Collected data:
--------------------

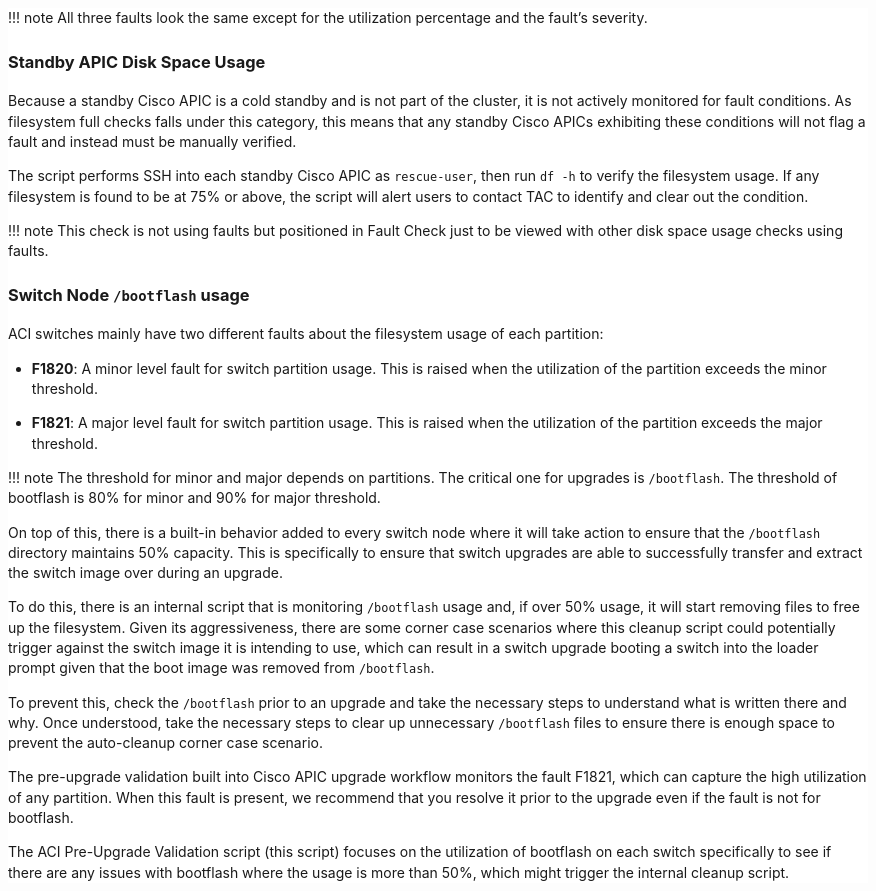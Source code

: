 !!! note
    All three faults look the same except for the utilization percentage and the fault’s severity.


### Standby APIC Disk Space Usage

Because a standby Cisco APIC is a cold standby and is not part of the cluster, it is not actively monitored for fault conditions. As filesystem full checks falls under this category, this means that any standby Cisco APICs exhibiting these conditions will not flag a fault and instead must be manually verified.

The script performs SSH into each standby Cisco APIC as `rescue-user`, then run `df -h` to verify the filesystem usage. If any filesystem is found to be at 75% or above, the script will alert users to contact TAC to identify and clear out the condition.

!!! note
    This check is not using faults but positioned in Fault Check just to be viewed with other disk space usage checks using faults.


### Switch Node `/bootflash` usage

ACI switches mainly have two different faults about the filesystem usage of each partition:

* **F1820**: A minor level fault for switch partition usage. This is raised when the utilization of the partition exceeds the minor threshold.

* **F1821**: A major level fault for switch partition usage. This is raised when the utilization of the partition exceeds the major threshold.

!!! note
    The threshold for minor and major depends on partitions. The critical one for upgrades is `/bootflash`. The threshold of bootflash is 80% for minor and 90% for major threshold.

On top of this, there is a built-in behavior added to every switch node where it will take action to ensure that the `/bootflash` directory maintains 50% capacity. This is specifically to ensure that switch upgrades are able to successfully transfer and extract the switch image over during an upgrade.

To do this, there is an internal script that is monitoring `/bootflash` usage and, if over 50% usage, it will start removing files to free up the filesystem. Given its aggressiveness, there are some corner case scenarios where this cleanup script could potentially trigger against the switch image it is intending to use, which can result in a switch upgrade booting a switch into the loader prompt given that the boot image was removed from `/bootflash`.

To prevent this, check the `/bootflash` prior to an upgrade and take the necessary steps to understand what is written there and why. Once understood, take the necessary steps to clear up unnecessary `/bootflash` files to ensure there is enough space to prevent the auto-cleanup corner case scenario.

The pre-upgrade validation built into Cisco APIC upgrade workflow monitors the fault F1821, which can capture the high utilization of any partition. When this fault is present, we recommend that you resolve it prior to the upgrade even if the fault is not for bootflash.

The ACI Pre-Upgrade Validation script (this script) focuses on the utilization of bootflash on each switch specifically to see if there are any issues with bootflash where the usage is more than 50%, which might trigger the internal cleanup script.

--------------------

● **INSTRUCTIONS FOR THE TASK**
Match on "exceeds" and copy out every line of the entries that contains it.

● **RESPONSE**
* **F1820**: A minor level fault for switch partition usage. This is raised when the utilization of the partition exceeds the minor threshold.
* **F1821**: A major level fault for switch partition usage. This is raised when the utilization of the partition exceeds the major threshold.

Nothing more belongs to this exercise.